The list of such practices varies at different colleges, depending on the abilities of leaders and the readiness of students. In this part of the work, attention to the strategies with the help of which it is possible to improve student engagement will be paid through the analysis of the information obtained from an interview with the dean of one of the local schools of business.
Importance of Data Gathering
Today, there are many academic and public sources where people discuss the importance of student engagement and existing practices with the help of which student interest in learning can be raised. However, the theoretical background is not always as effective as personal observations and experience. Therefore, to understand better what kind of work can be done to find good students and organize the work of teachers in a proper way, the evaluation of local schools and communication with leaders can be used. To prepare this paper, an interview with a local school’s education leader was developed. This choice can be explained by this person’s direct participation in student engagement improvement and the ability to understand what strategies can be effective in specific conditions.
Student Engagement Instructional Practices
The positive achievements of students prove the success of the work done by educational leaders. Yearwood and Jones (2012) say that students may benefit from educational environments only if they are engaged in good practices.
Therefore, educational leaders have to promote the creation of good and helpful environments in case they want their students to demonstrate good results. It is not enough for a leader to establish the goals, inform all stakeholders of a learning process about the expected results, and check how each participant completes the tasks. Motivation, inspiration, and support have to be integral parts of a leadership process. The theory and practice may differ in the real world. Communication with a real leader who develops personal skills and contributes to professional growth helps to make clear conclusions.
At the chosen site, the leader admits that higher education has a number of peculiarities that cannot be neglected. First, any leader has to understand that a college education is closely connected with future careers chosen by students.
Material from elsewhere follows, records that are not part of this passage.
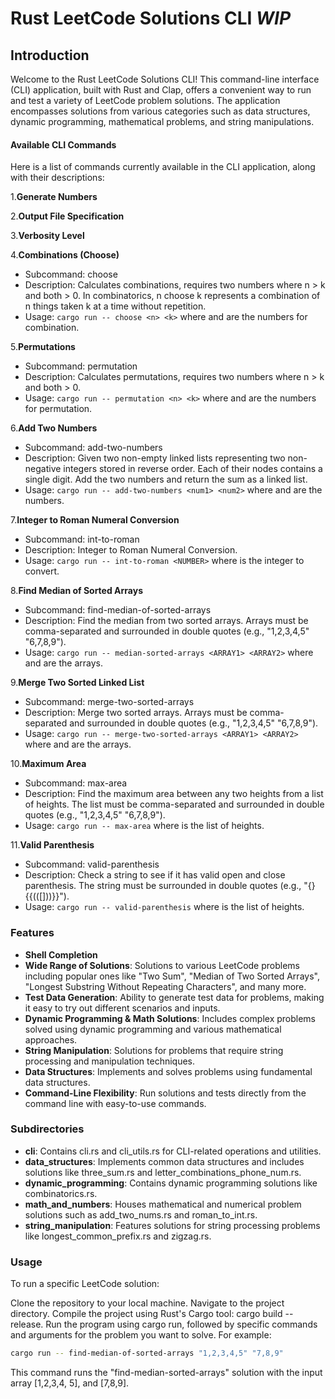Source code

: # Rust LeetCode Solutions CLI ***WIP***
## Introduction
Welcome to the Rust LeetCode Solutions CLI! This command-line interface (CLI) application, built with Rust and Clap, offers a convenient way to run and test a variety of LeetCode problem solutions. The application encompasses solutions from various categories such as data structures, dynamic programming, mathematical problems, and string manipulations.

#### Available CLI Commands
Here is a list of commands currently available in the CLI application, along with their descriptions:

1.**Generate Numbers**

2.**Output File Specification**

3.**Verbosity Level**

4.**Combinations (Choose)**
* Subcommand: choose
* Description: Calculates combinations, requires two numbers where n > k and both > 0. In combinatorics, n choose k represents a combination of n things taken k at a time without repetition.
* Usage: `cargo run -- choose <n> <k>` where <n> and <k> are the numbers for combination.

5.**Permutations**
* Subcommand: permutation
* Description: Calculates permutations, requires two numbers where n > k and both > 0.
* Usage: `cargo run -- permutation <n> <k>` where <n> and <k> are the numbers for permutation.

6.**Add Two Numbers**
* Subcommand: add-two-numbers
* Description: Given two non-empty linked lists representing two non-negative integers stored in reverse order. Each of their nodes contains a single digit. Add the two numbers and return the sum as a linked list.
* Usage: `cargo run -- add-two-numbers <num1> <num2>` where <num1> and <num2> are the numbers.

7.**Integer to Roman Numeral Conversion**
* Subcommand: int-to-roman
* Description: Integer to Roman Numeral Conversion.
* Usage: `cargo run -- int-to-roman <NUMBER>` where <NUMBER> is the integer to convert.

8.**Find Median of Sorted Arrays**
* Subcommand: find-median-of-sorted-arrays
* Description: Find the median from two sorted arrays. Arrays must be comma-separated and surrounded in double quotes (e.g., "1,2,3,4,5" "6,7,8,9").
* Usage: `cargo run -- median-sorted-arrays <ARRAY1> <ARRAY2>` where <ARRAY1> and <ARRAY2> are the arrays.

9.**Merge Two Sorted Linked List**
* Subcommand: merge-two-sorted-arrays
* Description: Merge two sorted arrays. Arrays must be comma-separated and surrounded in double quotes (e.g., "1,2,3,4,5" "6,7,8,9").
* Usage: `cargo run -- merge-two-sorted-arrays <ARRAY1> <ARRAY2>` where <ARRAY1> and <ARRAY2> are the arrays.

10.**Maximum Area**
* Subcommand: max-area
* Description: Find the maximum area between any two heights from a list of heights. The list must be comma-separated and surrounded in double quotes (e.g., "1,2,3,4,5" "6,7,8,9").
* Usage: `cargo run -- max-area` <HEIGHTS> where <HEIGHTS> is the list of heights.

11.**Valid Parenthesis**
* Subcommand: valid-parenthesis
* Description: Check a string to see if it has valid open and close parenthesis. The string must be surrounded in double quotes (e.g., "{}{{(([]))}}").
* Usage: `cargo run -- valid-parenthesis` <HEIGHTS> where <HEIGHTS> is the list of heights.

### Features
* **Shell Completion**
* **Wide Range of Solutions**: Solutions to various LeetCode problems including popular ones like "Two Sum", "Median of Two Sorted Arrays", "Longest Substring Without Repeating Characters", and many more.
* **Test Data Generation**: Ability to generate test data for problems, making it easy to try out different scenarios and inputs.
* **Dynamic Programming & Math Solutions**: Includes complex problems solved using dynamic programming and various mathematical approaches.
* **String Manipulation**: Solutions for problems that require string processing and manipulation techniques.
* **Data Structures**: Implements and solves problems using fundamental data structures.
* **Command-Line Flexibility**: Run solutions and tests directly from the command line with easy-to-use commands.
### Subdirectories
* **cli**: Contains cli.rs and cli_utils.rs for CLI-related operations and utilities.
* **data_structures**: Implements common data structures and includes solutions like three_sum.rs and letter_combinations_phone_num.rs.
* **dynamic_programming**: Contains dynamic programming solutions like combinatorics.rs.
* **math_and_numbers**: Houses mathematical and numerical problem solutions such as add_two_nums.rs and roman_to_int.rs.
* **string_manipulation**: Features solutions for string processing problems like longest_common_prefix.rs and zigzag.rs.
### Usage
To run a specific LeetCode solution:

Clone the repository to your local machine.
Navigate to the project directory.
Compile the project using Rust's Cargo tool: cargo build --release.
Run the program using cargo run, followed by specific commands and arguments for the problem you want to solve.
For example:

```bash
cargo run -- find-median-of-sorted-arrays "1,2,3,4,5" "7,8,9"
```
This command runs the "find-median-sorted-arrays" solution with the input array [1,2,3,4, 5], and [7,8,9].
Therefore, the task is not to make students follow certain rules and meet expectations but to guide students on how to develop the chosen professional skills meeting the standards of a facility. Therefore, such approaches as considering time while completing tasks and meeting deadlines, respect diverse techniques and talents and communicate high expectations may be rather helpful in the work of a leader.
Another important practice with the help of which student engagement can be achieved is based on the direct participation of students in classroom discussions and activities. The main feature of this kind of work is to explain to students that their participation is not an obligation that cannot be avoided but an initiative that has to be encouraged. Students should be eager to share their opinions, demonstrate their skills, and improve their knowledge by interacting with faculty members and each other.
During an interview, it was discovered that, in the chosen region, some academic facilities introduce special college orientation programs and learning communities. Potential students may come and define the worth of their education in the future, and current students are able to discover their options and use the alternatives, if any.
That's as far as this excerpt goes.